Why did you decide to switch to a digital library?
It became quite obvious with each new school year that our students were digital natives, and that technology was the future of education. I believed universal access to e-textbooks would provide state-of-the-art resources to help every student excel. I asked our Pearson representative at that time if there was a way to create a web platform that would house all of our titles in one library. And that was the genesis.
How has it changed the learning environment?
Each e-text is accompanied by a lab platform, which students are required to complete. The programs offer real-time feedback. If students do not master a question, they’re immediately explained as to why, shown how to correct their error, and given additional examples and questions until the concept is mastered.
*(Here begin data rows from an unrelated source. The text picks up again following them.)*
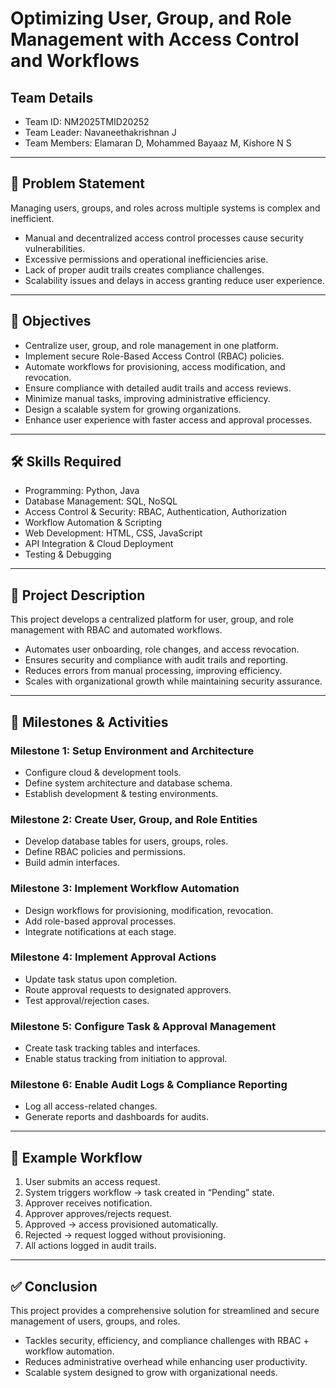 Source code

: # Optimizing User, Group, and Role Management with Access Control and Workflows

## Team Details
- Team ID:  NM2025TMID20252
- Team Leader: Navaneethakrishnan J  
- Team Members: Elamaran D, Mohammed Bayaaz M, Kishore N S  

---

## 📌 Problem Statement
Managing users, groups, and roles across multiple systems is complex and inefficient.  
- Manual and decentralized access control processes cause security vulnerabilities.  
- Excessive permissions and operational inefficiencies arise.  
- Lack of proper audit trails creates compliance challenges.  
- Scalability issues and delays in access granting reduce user experience.  

---

## 🎯 Objectives
- Centralize user, group, and role management in one platform.  
- Implement secure Role-Based Access Control (RBAC) policies.  
- Automate workflows for provisioning, access modification, and revocation.  
- Ensure compliance with detailed audit trails and access reviews.  
- Minimize manual tasks, improving administrative efficiency.  
- Design a scalable system for growing organizations.  
- Enhance user experience with faster access and approval processes.  

---

## 🛠 Skills Required
- Programming: Python, Java  
- Database Management: SQL, NoSQL  
- Access Control & Security: RBAC, Authentication, Authorization  
- Workflow Automation & Scripting  
- Web Development: HTML, CSS, JavaScript  
- API Integration & Cloud Deployment  
- Testing & Debugging  

---

## 📖 Project Description
This project develops a centralized platform for user, group, and role management with RBAC and automated workflows.  

- Automates user onboarding, role changes, and access revocation.  
- Ensures security and compliance with audit trails and reporting.  
- Reduces errors from manual processing, improving efficiency.  
- Scales with organizational growth while maintaining security assurance.  

---

## 🚀 Milestones & Activities

### Milestone 1: Setup Environment and Architecture
- Configure cloud & development tools.  
- Define system architecture and database schema.  
- Establish development & testing environments.  

### Milestone 2: Create User, Group, and Role Entities
- Develop database tables for users, groups, roles.  
- Define RBAC policies and permissions.  
- Build admin interfaces.  

### Milestone 3: Implement Workflow Automation
- Design workflows for provisioning, modification, revocation.  
- Add role-based approval processes.  
- Integrate notifications at each stage.  

### Milestone 4: Implement Approval Actions
- Update task status upon completion.  
- Route approval requests to designated approvers.  
- Test approval/rejection cases.  

### Milestone 5: Configure Task & Approval Management
- Create task tracking tables and interfaces.  
- Enable status tracking from initiation to approval.  

### Milestone 6: Enable Audit Logs & Compliance Reporting
- Log all access-related changes.  
- Generate reports and dashboards for audits.  

---

## 🔄 Example Workflow
1. User submits an access request.  
2. System triggers workflow → task created in “Pending” state.  
3. Approver receives notification.  
4. Approver approves/rejects request.  
5. Approved → access provisioned automatically.  
6. Rejected → request logged without provisioning.  
7. All actions logged in audit trails.  

---

## ✅ Conclusion
This project provides a comprehensive solution for streamlined and secure management of users, groups, and roles.  

- Tackles security, efficiency, and compliance challenges with RBAC + workflow automation.  
- Reduces administrative overhead while enhancing user productivity.  
- Scalable system designed to grow with organizational needs.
Teachers can then plan their next lesson with a better understanding of who did not master the current concept: Was it a majority of the class? Or was it a handful of students? The teacher can then assign those specific students more enrichment on that particular topic. This makes the learning more differentiated in nature and provides for individual student needs.
What have been some of the effects of the switch?
The improved measurable learning outcomes are astonishing. In just one year of becoming all-digital, we cut the academic probation rate in half. It’s also reduced overall costs for the school and the students’ families. There are no more book bills of $600 or $700—they pay a flat fee of $175 [per year]. And, our digital transformation has sparked national and international visits from schools and governments in New York State, California, Tennessee, Georgia, and Massachusetts in addition to the Embassy of Malaysia and a representative from Germany’s education department.